What is needed: Write out all entries word for word.
(Data provided Opens)
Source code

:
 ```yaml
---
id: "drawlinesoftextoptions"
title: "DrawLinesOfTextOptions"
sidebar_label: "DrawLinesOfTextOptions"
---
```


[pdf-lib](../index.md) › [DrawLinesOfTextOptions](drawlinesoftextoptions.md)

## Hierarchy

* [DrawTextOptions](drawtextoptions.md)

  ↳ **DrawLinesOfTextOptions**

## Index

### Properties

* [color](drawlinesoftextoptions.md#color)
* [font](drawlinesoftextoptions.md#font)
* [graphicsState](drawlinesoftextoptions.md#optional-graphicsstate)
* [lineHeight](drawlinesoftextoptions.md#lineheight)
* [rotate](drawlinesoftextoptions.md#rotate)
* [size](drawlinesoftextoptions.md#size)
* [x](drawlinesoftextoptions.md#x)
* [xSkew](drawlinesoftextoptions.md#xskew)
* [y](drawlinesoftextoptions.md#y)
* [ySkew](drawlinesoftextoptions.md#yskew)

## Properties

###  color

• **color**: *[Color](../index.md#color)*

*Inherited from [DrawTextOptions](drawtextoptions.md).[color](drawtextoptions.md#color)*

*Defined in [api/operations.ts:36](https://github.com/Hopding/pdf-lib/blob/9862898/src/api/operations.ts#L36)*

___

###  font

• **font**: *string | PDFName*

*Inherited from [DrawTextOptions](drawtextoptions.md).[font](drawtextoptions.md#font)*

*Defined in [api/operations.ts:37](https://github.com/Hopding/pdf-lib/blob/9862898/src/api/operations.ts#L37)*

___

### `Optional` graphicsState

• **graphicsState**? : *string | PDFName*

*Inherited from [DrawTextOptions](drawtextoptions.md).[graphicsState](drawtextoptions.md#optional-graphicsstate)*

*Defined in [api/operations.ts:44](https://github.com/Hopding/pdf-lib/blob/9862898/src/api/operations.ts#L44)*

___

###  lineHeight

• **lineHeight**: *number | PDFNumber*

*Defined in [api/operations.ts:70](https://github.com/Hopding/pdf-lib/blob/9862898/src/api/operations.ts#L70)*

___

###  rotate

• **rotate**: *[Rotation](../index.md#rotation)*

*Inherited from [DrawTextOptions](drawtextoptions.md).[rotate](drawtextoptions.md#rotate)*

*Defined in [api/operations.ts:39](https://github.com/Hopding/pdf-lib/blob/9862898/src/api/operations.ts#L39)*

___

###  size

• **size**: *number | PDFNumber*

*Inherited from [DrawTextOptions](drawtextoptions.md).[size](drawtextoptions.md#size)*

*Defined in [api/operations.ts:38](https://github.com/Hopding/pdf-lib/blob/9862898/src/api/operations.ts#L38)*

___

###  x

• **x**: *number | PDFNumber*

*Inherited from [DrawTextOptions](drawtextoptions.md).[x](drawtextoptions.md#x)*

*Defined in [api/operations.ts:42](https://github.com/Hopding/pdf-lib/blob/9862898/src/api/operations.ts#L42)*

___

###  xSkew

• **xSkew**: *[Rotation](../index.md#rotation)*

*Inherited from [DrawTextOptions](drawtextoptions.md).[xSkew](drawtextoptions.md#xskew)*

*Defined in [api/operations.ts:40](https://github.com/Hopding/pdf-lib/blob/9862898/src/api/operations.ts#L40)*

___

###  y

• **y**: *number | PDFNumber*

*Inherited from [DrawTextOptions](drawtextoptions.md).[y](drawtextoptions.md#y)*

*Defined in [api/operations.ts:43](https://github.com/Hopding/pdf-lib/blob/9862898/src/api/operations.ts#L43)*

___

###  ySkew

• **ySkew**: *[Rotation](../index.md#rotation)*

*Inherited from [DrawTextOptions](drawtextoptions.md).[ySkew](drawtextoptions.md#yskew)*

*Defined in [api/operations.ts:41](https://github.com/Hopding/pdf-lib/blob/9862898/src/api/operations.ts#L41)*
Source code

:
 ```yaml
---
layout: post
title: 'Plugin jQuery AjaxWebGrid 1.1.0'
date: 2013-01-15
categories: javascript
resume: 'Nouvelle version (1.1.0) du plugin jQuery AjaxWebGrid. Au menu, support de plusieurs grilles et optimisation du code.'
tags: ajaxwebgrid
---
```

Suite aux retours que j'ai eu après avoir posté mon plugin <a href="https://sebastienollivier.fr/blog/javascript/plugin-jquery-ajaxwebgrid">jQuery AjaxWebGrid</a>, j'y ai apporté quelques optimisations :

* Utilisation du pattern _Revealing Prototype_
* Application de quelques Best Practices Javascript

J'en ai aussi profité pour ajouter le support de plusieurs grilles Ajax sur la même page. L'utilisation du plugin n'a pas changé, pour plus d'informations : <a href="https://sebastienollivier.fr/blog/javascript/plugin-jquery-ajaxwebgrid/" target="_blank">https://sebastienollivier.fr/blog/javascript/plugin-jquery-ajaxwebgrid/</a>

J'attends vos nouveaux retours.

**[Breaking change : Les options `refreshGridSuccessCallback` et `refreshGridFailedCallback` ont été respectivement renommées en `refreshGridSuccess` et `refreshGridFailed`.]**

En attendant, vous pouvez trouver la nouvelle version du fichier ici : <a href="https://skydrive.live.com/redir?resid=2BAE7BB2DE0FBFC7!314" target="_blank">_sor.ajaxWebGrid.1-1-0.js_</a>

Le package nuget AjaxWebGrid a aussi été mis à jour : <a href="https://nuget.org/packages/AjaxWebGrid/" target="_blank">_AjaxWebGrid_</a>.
(Data provided Closes)
Reply to the exercise:
Source code

:
 ```yaml
---
id: "drawlinesoftextoptions"
title: "DrawLinesOfTextOptions"
sidebar_label: "DrawLinesOfTextOptions"
---
```


[pdf-lib](../index.md) › [DrawLinesOfTextOptions](drawlinesoftextoptions.md)

## Hierarchy

* [DrawTextOptions](drawtextoptions.md)

  ↳ **DrawLinesOfTextOptions**

## Index

### Properties

* [color](drawlinesoftextoptions.md#color)
* [font](drawlinesoftextoptions.md#font)
* [graphicsState](drawlinesoftextoptions.md#optional-graphicsstate)
* [lineHeight](drawlinesoftextoptions.md#lineheight)
* [rotate](drawlinesoftextoptions.md#rotate)
* [size](drawlinesoftextoptions.md#size)
* [x](drawlinesoftextoptions.md#x)
* [xSkew](drawlinesoftextoptions.md#xskew)
* [y](drawlinesoftextoptions.md#y)
* [ySkew](drawlinesoftextoptions.md#yskew)

## Properties

###  color

• **color**: *[Color](../index.md#color)*

*Inherited from [DrawTextOptions](drawtextoptions.md).[color](drawtextoptions.md#color)*

*Defined in [api/operations.ts:36](https://github.com/Hopding/pdf-lib/blob/9862898/src/api/operations.ts#L36)*

___

###  font

• **font**: *string | PDFName*

*Inherited from [DrawTextOptions](drawtextoptions.md).[font](drawtextoptions.md#font)*

*Defined in [api/operations.ts:37](https://github.com/Hopding/pdf-lib/blob/9862898/src/api/operations.ts#L37)*

___

### `Optional` graphicsState

• **graphicsState**? : *string | PDFName*

*Inherited from [DrawTextOptions](drawtextoptions.md).[graphicsState](drawtextoptions.md#optional-graphicsstate)*

*Defined in [api/operations.ts:44](https://github.com/Hopding/pdf-lib/blob/9862898/src/api/operations.ts#L44)*

___

###  lineHeight

• **lineHeight**: *number | PDFNumber*

*Defined in [api/operations.ts:70](https://github.com/Hopding/pdf-lib/blob/9862898/src/api/operations.ts#L70)*

___

###  rotate

• **rotate**: *[Rotation](../index.md#rotation)*

*Inherited from [DrawTextOptions](drawtextoptions.md).[rotate](drawtextoptions.md#rotate)*

*Defined in [api/operations.ts:39](https://github.com/Hopding/pdf-lib/blob/9862898/src/api/operations.ts#L39)*

___

###  size

• **size**: *number | PDFNumber*

*Inherited from [DrawTextOptions](drawtextoptions.md).[size](drawtextoptions.md#size)*

*Defined in [api/operations.ts:38](https://github.com/Hopding/pdf-lib/blob/9862898/src/api/operations.ts#L38)*

___

###  x

• **x**: *number | PDFNumber*

*Inherited from [DrawTextOptions](drawtextoptions.md).[x](drawtextoptions.md#x)*

*Defined in [api/operations.ts:42](https://github.com/Hopding/pdf-lib/blob/9862898/src/api/operations.ts#L42)*

___

###  xSkew

• **xSkew**: *[Rotation](../index.md#rotation)*

*Inherited from [DrawTextOptions](drawtextoptions.md).[xSkew](drawtextoptions.md#xskew)*

*Defined in [api/operations.ts:40](https://github.com/Hopding/pdf-lib/blob/9862898/src/api/operations.ts#L40)*

___

###  y

• **y**: *number | PDFNumber*

*Inherited from [DrawTextOptions](drawtextoptions.md).[y](drawtextoptions.md#y)*

*Defined in [api/operations.ts:43](https://github.com/Hopding/pdf-lib/blob/9862898/src/api/operations.ts#L43)*

___

###  ySkew

• **ySkew**: *[Rotation](../index.md#rotation)*

*Inherited from [DrawTextOptions](drawtextoptions.md).[ySkew](drawtextoptions.md#yskew)*

*Defined in [api/operations.ts:41](https://github.com/Hopding/pdf-lib/blob/9862898/src/api/operations.ts#L41)*
Source code

:
 ```yaml
---
layout: post
title: 'Plugin jQuery AjaxWebGrid 1.1.0'
date: 2013-01-15
categories: javascript
resume: 'Nouvelle version (1.1.0) du plugin jQuery AjaxWebGrid. Au menu, support de plusieurs grilles et optimisation du code.'
tags: ajaxwebgrid
---
```

Suite aux retours que j'ai eu après avoir posté mon plugin <a href="https://sebastienollivier.fr/blog/javascript/plugin-jquery-ajaxwebgrid">jQuery AjaxWebGrid</a>, j'y ai apporté quelques optimisations :

* Utilisation du pattern _Revealing Prototype_
* Application de quelques Best Practices Javascript

J'en ai aussi profité pour ajouter le support de plusieurs grilles Ajax sur la même page. L'utilisation du plugin n'a pas changé, pour plus d'informations : <a href="https://sebastienollivier.fr/blog/javascript/plugin-jquery-ajaxwebgrid/" target="_blank">https://sebastienollivier.fr/blog/javascript/plugin-jquery-ajaxwebgrid/</a>

J'attends vos nouveaux retours.

**[Breaking change : Les options `refreshGridSuccessCallback` et `refreshGridFailedCallback` ont été respectivement renommées en `refreshGridSuccess` et `refreshGridFailed`.]**

En attendant, vous pouvez trouver la nouvelle version du fichier ici : <a href="https://skydrive.live.com/redir?resid=2BAE7BB2DE0FBFC7!314" target="_blank">_sor.ajaxWebGrid.1-1-0.js_</a>

Le package nuget AjaxWebGrid a aussi été mis à jour : <a href="https://nuget.org/packages/AjaxWebGrid/" target="_blank">_AjaxWebGrid_</a>.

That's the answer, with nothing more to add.